Records from a data collection:
+++
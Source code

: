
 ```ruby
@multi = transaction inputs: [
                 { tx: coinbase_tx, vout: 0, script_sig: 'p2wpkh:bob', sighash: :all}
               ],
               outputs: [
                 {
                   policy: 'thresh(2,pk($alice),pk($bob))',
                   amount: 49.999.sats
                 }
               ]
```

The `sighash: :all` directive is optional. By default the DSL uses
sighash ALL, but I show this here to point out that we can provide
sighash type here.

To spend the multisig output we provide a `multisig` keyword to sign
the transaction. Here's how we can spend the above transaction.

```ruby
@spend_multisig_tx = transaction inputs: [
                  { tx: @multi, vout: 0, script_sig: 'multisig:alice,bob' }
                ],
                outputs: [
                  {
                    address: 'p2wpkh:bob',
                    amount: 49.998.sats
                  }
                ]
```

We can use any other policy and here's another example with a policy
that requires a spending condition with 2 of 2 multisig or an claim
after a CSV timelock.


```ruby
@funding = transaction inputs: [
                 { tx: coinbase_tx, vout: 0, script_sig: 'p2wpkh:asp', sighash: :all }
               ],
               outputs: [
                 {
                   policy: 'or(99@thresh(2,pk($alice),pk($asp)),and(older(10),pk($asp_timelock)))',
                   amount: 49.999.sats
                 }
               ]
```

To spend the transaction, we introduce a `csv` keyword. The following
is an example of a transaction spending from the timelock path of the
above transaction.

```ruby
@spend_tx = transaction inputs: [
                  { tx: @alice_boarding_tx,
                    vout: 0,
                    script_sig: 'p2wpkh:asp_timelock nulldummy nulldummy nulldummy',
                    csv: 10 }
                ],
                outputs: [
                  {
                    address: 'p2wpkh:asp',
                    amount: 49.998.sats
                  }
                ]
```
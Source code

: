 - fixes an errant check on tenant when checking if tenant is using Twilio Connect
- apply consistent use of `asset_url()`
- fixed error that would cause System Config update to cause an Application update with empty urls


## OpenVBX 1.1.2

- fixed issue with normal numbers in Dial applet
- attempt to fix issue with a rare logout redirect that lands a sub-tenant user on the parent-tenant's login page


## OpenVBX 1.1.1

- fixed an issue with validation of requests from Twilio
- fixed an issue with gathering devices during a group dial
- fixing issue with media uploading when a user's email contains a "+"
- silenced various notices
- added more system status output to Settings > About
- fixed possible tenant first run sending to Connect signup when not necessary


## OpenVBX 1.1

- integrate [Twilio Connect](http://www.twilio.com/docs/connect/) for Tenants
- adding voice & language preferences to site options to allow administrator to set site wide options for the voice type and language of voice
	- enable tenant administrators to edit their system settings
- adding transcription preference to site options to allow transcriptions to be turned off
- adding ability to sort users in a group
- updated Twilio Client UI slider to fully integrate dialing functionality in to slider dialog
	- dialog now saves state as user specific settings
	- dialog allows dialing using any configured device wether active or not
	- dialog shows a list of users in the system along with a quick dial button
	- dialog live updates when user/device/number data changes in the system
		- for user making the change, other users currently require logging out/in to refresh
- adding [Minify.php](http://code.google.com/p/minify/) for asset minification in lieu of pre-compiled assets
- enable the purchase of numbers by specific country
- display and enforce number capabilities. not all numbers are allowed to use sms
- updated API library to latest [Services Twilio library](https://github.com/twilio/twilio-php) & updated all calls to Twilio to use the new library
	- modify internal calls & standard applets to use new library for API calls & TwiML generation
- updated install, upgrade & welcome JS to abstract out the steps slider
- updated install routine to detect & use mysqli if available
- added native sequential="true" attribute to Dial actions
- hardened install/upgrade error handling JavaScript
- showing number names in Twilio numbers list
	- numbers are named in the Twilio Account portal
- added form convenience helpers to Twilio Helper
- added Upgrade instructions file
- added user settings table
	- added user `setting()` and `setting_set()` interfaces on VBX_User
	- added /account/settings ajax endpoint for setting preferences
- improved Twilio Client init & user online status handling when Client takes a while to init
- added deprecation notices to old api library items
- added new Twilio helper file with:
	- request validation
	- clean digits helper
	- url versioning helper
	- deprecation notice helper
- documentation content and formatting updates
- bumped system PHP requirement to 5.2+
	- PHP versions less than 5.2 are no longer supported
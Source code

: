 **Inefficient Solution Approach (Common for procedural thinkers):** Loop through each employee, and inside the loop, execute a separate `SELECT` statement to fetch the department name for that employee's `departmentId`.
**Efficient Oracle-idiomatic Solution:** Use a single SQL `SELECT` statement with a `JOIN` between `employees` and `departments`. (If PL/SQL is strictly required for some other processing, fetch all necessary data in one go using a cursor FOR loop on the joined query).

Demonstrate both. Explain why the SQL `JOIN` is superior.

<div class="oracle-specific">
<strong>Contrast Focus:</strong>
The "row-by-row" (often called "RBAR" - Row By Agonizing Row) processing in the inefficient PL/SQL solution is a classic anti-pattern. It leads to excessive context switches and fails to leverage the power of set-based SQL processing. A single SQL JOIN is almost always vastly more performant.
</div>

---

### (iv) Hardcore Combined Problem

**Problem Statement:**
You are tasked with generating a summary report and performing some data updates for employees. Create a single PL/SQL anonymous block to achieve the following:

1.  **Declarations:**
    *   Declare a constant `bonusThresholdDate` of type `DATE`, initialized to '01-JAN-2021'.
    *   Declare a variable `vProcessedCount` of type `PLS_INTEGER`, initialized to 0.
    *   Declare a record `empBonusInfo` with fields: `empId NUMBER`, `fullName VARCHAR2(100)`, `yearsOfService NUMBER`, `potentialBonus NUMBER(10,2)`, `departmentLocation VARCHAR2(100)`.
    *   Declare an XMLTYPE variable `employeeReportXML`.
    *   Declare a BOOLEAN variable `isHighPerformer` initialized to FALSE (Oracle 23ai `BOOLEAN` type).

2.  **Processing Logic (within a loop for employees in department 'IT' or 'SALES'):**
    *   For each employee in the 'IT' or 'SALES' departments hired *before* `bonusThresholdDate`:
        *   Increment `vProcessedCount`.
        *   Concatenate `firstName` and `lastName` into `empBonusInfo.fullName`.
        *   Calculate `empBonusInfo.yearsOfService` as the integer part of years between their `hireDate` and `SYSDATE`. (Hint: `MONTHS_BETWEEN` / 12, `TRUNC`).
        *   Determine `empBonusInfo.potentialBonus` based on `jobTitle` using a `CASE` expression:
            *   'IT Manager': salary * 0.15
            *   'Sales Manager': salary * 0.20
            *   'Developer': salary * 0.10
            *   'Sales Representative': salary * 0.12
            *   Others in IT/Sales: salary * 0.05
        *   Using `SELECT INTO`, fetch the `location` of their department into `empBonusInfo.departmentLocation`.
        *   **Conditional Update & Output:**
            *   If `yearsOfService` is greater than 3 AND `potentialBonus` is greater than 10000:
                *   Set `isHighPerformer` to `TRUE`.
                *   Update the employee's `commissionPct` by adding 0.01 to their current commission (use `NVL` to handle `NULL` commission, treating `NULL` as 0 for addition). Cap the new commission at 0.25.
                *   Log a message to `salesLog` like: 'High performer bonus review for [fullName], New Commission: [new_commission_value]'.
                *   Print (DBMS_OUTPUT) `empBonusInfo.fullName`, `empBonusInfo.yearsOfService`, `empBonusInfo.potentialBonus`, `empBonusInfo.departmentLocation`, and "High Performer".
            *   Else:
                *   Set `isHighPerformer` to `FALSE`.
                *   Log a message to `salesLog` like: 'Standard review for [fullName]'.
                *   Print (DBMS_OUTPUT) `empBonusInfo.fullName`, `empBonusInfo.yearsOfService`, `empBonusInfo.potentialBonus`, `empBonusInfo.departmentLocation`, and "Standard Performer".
+++
An exact copy of the lines above between the line holding "initialized to '01-JAN-2021'." and the line holding "Declare an XMLTYPE", inclusive, is the whole answer.

    *   Declare a constant `bonusThresholdDate` of type `DATE`, initialized to '01-JAN-2021'.
    *   Declare a variable `vProcessedCount` of type `PLS_INTEGER`, initialized to 0.
    *   Declare a record `empBonusInfo` with fields: `empId NUMBER`, `fullName VARCHAR2(100)`, `yearsOfService NUMBER`, `potentialBonus NUMBER(10,2)`, `departmentLocation VARCHAR2(100)`.
    *   Declare an XMLTYPE variable `employeeReportXML`.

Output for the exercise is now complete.